(..) W ilu polskich klubach rugby w sposób świadomy zarządza się produktem? W ilu klubach istnieje przynajmniej zalążek podejścia biznesowego i szukania modelu działalności, który oprócz wyniku sportowego stara się maksymalizować wynik finansowy? Ilu ludzi w polskich klubach wierzy, że wynik sportowy powinien iść w parze z wynikiem finansowym i nie chodzi tu w żadnym wypadku o zwiększenie dotacji od jednostek samorządu terytorialnego w zamian za jednorazowy sukces sportowy?
Niestety nie najlepszy przykład idzie z góry... Jakim produktem jest aktualnie, grająca coraz to lepiej reprezentacja Polski w Rugby? Jaka jest strategia wizerunkowa tej reprezentacji? W jaki sposób budowane są skojarzenia z nią? Czy każdy organizator meczu kadry ma pełną dowolność w tym zakresie?
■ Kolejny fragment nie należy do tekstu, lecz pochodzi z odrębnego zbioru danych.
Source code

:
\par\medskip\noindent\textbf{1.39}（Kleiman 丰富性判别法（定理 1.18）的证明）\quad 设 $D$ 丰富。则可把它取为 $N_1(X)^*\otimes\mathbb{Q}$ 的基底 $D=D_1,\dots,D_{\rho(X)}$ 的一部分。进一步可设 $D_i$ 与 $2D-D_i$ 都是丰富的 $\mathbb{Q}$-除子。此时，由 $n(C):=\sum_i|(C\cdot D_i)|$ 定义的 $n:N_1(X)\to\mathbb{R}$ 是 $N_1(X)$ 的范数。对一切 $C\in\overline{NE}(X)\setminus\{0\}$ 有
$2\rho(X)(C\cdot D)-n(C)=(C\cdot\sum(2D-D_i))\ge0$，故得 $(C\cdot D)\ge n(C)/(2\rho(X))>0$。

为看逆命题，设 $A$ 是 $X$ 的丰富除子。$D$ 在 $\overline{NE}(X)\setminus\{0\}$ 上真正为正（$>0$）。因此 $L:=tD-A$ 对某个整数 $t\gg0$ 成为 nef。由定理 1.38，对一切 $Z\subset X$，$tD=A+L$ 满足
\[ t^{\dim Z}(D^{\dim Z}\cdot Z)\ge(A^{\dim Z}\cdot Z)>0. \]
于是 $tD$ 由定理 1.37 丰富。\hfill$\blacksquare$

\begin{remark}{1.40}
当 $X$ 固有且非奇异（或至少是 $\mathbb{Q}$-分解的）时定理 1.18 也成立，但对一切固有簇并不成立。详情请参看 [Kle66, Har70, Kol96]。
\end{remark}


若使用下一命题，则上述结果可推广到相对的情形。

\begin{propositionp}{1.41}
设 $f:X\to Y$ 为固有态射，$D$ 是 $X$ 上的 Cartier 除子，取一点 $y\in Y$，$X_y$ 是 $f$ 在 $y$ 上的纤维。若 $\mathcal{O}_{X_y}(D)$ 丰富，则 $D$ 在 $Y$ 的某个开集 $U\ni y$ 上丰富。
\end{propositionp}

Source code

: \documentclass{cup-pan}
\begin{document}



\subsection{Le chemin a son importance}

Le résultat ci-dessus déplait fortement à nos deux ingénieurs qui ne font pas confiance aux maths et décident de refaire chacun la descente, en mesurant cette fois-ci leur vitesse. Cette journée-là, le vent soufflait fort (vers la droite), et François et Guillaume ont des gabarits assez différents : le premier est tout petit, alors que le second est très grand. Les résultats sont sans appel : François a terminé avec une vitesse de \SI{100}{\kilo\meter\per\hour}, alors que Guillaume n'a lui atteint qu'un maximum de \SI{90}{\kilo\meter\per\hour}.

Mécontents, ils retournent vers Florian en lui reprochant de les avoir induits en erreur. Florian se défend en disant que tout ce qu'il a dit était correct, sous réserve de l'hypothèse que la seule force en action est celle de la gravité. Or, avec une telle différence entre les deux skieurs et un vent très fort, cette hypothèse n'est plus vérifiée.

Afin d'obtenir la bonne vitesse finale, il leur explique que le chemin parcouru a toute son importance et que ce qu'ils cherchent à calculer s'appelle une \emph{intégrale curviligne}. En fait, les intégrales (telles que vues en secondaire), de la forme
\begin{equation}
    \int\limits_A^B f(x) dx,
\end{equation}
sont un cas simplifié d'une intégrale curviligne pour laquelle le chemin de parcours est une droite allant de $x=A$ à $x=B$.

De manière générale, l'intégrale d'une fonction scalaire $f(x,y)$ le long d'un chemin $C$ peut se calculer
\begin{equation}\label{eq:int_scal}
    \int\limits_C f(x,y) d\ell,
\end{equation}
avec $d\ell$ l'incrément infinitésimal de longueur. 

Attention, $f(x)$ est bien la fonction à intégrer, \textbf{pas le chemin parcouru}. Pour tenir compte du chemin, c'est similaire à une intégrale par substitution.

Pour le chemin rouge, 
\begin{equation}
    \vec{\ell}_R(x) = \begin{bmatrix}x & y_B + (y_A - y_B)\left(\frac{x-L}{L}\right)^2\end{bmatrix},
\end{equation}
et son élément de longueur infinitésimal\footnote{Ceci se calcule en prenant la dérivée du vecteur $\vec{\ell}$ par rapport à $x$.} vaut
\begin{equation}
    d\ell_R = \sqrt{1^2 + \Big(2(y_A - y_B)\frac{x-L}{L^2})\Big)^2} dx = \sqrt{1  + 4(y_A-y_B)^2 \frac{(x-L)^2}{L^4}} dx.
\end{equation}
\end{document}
Jeśli tak jest, to każdy mecz kadry to zupełnie inny produkt, za każdym razem innym ludziom dajemy do rąk nasz największy skarb i pozwalamy robić z nim co tylko chcą. Otrzymujemy kompletny brak jest wizerunkowej spójności. Chodzi tu o wspomniane przez Pana Łukasza Dziela opakowanie, którego nie ma! Mamy do zaoferowania coś ciekawego - "wnętrze", "mięso", którego nikt nie opakował, nikt nie ułożył o nim historii, nikt tej historii nigdzie nie sprzedał. Żenującego wyskoku z „Bogurodzicą” nie ma sensu już nawet tu przywoływać.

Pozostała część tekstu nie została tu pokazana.